De alguna manera, estamos ante un álbum de regreso. La banda ha estado separada durante unos años, pero algunas cosas les han hecho volver. Entre ellas, la elección de Trump como presidente, algo que, como a todo el mundo, les dejó sorprendidos y les sirvió de inspiración para crear nuevas canciones. De hecho, confiesan que, “al parecer, están más inspirados para escribir música pop después de que el mal se apoderara del mundo”.

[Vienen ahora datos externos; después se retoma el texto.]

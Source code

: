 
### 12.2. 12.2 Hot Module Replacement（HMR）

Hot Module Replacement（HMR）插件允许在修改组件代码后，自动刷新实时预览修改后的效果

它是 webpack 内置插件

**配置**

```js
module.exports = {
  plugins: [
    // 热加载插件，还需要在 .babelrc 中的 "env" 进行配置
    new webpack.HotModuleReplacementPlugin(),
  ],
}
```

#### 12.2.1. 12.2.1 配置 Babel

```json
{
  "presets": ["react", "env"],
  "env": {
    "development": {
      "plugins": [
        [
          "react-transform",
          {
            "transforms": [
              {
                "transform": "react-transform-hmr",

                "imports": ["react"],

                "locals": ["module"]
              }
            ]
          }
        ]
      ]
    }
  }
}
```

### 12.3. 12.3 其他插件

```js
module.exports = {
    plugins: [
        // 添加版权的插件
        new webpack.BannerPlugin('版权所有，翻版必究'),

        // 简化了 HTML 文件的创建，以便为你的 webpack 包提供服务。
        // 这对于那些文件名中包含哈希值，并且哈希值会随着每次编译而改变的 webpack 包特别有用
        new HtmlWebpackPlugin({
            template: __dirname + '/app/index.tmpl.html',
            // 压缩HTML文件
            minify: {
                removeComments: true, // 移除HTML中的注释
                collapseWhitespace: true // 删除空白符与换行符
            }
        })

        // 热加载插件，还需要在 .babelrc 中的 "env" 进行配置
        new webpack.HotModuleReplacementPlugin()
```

Cuando escuché el primer adelanto del disco, y el tema que le da título, pensé que ahora se habían pasado al lado más oscuro del pop, y la verdad es que me llevé una grata sorpresa. Esta canción tan ochentera, y tan dark, me conquistó a las primeras escuchas, la verdad es que no me hubiera importado que hubieran seguido por ese camino. Pero no es el caso. Sí siguen por el lado ochentero en la sorprendente ‘Me and Michael’, el tema más pop y comercial de su carrera, y una absoluta delicia de canción. También siguen por el mundo electrónico en varios cortes del disco. Es el que caso de la robótica y psicodélica ‘She Works Out Too Much’, de la melancolía ‘James’, la cual está dedicada al guitarrista que llevan de gira, o la muy bailable ‘One Thing Left to Try’. Todas ellas funcionan de maravilla, y nos devuelven a los MGMT más pop.

Hay que dejar claro que no todo es electrónica en este trabajo, también hay cortes de aires más setenteros y psicodélicos. Es el caso de ‘When You Die’, que es un buen single y cuenta con un estribillo de lo más pegadizo. O de esa balada sedosa y cálida llamada ‘Hand It Over’. Lo malo es que, cuando tiran hacia este lado, hay momentos en los que vuelven a caer los tics de sus dos anteriores trabajos, y un tema como ‘When You’re Small’ resulta un tanto pesado.

Desde luego que, tras lo poco que me gustó su anterior trabajo, no me esperaba volver a disfrutar un disco suyo, y ni mucho menos que, éste, me parezca de lo mejor que se puede escuchar ahora mismo. Bien por ellos.